After high school, she worked a variety of low-wage jobs, from fast food to retail. Eventually, she earned her associate’s degree at Cuyahoga Community College, where she is now a tenured professor.
Within Nina Turner is the spirit of the Black Church. The daughter of an evangelist, she jokes that growing up she went to church eight days a week. It nurtured the fire — that fierce truth-telling — that she brought to Bernie Sanders’s campaign.
Describing her work for the progressive movement, she told Cleveland’s Plain Dealer last year:
In many ways I see this as a ministry. I am on a mission to help make this world a better place. . . . to bring about a revolution in this country. The type of revolution that will not leave working class blacks, whites, Latinx, Asian, and indigenous people behind.
Turner’s bid for Ohio’s 11th Congressional District is an early holiday gift. But we know that no one politician can save us. The road ahead is long. As we head into the next months of quarantine, it is important to ask: What is possible? How creative can we be? How do we keep hope alive?
For inspiration, this pastor looks to a Christmas story from nearly a century ago.
Eugene V. Debs was among the most influential Socialists in US history. His reputation was built on his ability to skewer the money changers, to rally the working class, and to pay any cost for doing so.
Your Honor, years ago I recognized my kinship with all living beings, and I made up my mind that I was not one bit better than the meanest on earth.
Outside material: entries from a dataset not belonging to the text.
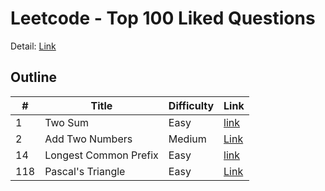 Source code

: # Leetcode - Top 100 Liked Questions
Detail: [Link](https://leetcode.com/problem-list/top-100-liked-questions/)

## Outline
|#|Title|Difficulty|Link|
|-|-|-|-|
|1|Two Sum|Easy|[link](./two_sum/two_sum.md)|
|2|Add Two Numbers|Medium|[Link](./add_two_numbers/add_two_numbers.md)|
|14|Longest Common Prefix|Easy|[link](./longest_common_prefix/longest_common_prefix.md)|
|118|Pascal's Triangle|Easy|[Link](./pascals_triangle/pascals_triangle.md)|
I said then, and I say now, that while there is a lower class, I am in it, and while there is a criminal element, I am of it, and while there is a soul in prison, I am not free.
The judge then sentenced Debs to ten years in prison.
On the bare wall of his prison cell, Debs hung a picture of Jesus, who he called “the martyred Christ of the working class.” He formed relationships with his fellow prisoners, worked for prison reform, and wrote articles railing against the prison system. His fellow prisoners called him “little Jesus.” In 1920, while still serving his prison term, Debs ran for president of the United States for the fifth time, receiving nearly one million votes. Despite languishing in prison, his resolve never wavered.
Finally, on Christmas Day, December 25, 1921, Debs was granted an early release. It was a miraculous scene, later described by the historian Howard Zinn: “The warden ignored prison regulations and opened every cell-block to allow more than 2,000 inmates to gather in front of the main jail building to say good-bye to Eugene Debs. As he started down the walkway from the prison, a roar went up and he turned, tears streaming down his face, and stretched out his arms to the other prisoners.”
A glimmer of possibility broke through that day — hope that continues to persist, despite everything that tries to snuff it out. We hear it in Nina Turner’s voice, we remember it in Debs’s resilience, and we find it at the heart of the Christmas story.
Christmas began with a young Jewish woman — a poor, brown, unwed, teenage mother. Mary lived under the brutal rule of the Roman Empire. The military occupied the land and seized whatever it wanted — crops, animals, women — as “service to the state.” Under Roman occupation, 95 percent of the Jewish population lived in abject poverty.
But Mary was far from “meek and mild.” When she learned she was pregnant, she sang a song of defiance: “The mighty have been cast down from their thrones, the humiliated exalted . . . the poor have been filled, and the rich sent away empty.” Despite everything, Mary lived as if a change were coming.
So she walked through the night looking for a place to give birth. Danger was all around her, and everywhere she turned, she was denied shelter. Until, finally, Mary found a barn. On a pile of hay, surrounded by farm animals, she gave birth to her son, Jesus.
“This was the beginning of the mighty movement,” Eugene V. Debs wrote, “. . . for the overthrow of the empire of the Caesars and the emancipation of the crushed.”
This Christmas, may the mighty movement be born anew within each of us.